Чтобы объяснить, как через взаимодействие личностей и внутрикультурных групп могут возникать крупные общественные институции, нам понадобится упомянутая выше концепция функционального внутрикультурного конфликта. Уточним мы и понятие культурной традиции. В качестве таковой мы определим систему взглядов и моделей поведения, которые во всем социуме взаимоувязаны, ибо зиждутся на едином стержне ― преломлении обобщённого имплицитного культурного сценария для некоей вариации культуры. Его, вот этот единый стержень, мы назовём этосом данной культурной традиции. Традиционный социум именно тем и отличается от любого другого, что имеет этос ― сценарий-принцип, сценарий-костяк, ― который увязывает различные стороны его жизни, его частные подсценарии, касающиеся присущих социуму многообразных, но взаимосогласующихся явлений. Традиционный социум имеет в целом единую картину мира, и модели поведения, идеи, особенности восприятия членами социума действительности, и все компоненты картины мира структурируются вокруг этого сценария-этоса традиционного общества. Синтаксическая структурированность имеется в каждом социокультурном организме, и мы не противопоставляем традиционное общество другим типам общества. Более того, мы категорически не считаем традицию чем-то архаичным и далее покажем, что традиционным может быть и современное общество. Мы покажем, что традиция может зарождаться и в настоящее время. Традиционность, скорее, качественная характеристика для общества, этноса, которая может быть присуща ему на протяжении как нескольких столетий, так и всего лишь нескольких десятилетий, когда общество отличается бо́льшей жесткостью его структуры, бо́льшей привязанностью ее компонентов к единому для него сценарию-костяку.
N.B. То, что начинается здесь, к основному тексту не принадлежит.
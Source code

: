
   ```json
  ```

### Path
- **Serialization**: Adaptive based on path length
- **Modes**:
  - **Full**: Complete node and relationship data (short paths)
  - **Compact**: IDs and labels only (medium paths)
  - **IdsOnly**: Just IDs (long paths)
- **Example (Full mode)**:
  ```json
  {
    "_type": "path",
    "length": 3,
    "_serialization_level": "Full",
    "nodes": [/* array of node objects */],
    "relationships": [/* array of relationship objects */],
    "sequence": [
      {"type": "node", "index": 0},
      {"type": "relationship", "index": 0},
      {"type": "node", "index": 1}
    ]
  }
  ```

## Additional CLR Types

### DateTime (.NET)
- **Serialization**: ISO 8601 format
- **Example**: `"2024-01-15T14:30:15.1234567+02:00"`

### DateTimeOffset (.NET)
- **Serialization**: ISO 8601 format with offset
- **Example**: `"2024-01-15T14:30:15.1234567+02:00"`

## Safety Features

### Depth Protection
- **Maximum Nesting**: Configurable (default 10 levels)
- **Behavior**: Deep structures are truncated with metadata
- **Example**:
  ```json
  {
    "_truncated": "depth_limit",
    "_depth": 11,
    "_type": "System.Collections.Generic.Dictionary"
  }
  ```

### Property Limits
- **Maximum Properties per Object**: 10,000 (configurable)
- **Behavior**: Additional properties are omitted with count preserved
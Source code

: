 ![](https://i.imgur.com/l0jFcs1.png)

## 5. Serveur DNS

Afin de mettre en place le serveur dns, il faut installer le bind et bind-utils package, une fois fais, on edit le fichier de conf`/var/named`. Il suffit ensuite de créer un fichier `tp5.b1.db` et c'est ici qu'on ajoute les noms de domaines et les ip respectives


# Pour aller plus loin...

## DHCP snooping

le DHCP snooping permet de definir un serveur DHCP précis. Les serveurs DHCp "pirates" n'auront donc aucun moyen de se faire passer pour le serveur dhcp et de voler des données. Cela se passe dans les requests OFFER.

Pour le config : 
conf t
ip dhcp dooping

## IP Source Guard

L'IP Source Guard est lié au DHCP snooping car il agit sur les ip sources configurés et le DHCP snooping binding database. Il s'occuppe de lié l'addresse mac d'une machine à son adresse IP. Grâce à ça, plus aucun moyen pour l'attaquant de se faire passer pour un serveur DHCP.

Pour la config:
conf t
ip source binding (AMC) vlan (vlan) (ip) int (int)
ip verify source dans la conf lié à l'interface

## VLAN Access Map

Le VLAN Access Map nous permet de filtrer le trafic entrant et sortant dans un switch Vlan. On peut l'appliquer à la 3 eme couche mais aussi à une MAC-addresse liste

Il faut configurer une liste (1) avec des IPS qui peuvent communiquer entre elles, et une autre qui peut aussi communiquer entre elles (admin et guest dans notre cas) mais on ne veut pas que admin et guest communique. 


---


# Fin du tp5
Что для нашей темы важно подчеркнуть? Именно в традиционном обществе единая культурная картина мира разделяется подавляющим большинством его членов, и в нём проявления культурных констант наиболее «правильное», то есть они действительно взаимоувязаны и трансферы их совершаются согласованно и синхронно. Мы можем говорить о традиционном обществе как о едином социокультурном организме по преимуществу. Все перечисленные качества существуют и у социумов, которые мы не относим специальным образом к традиционным, но у тех они находятся в более вариативном и менее сбалансированном состоянии.  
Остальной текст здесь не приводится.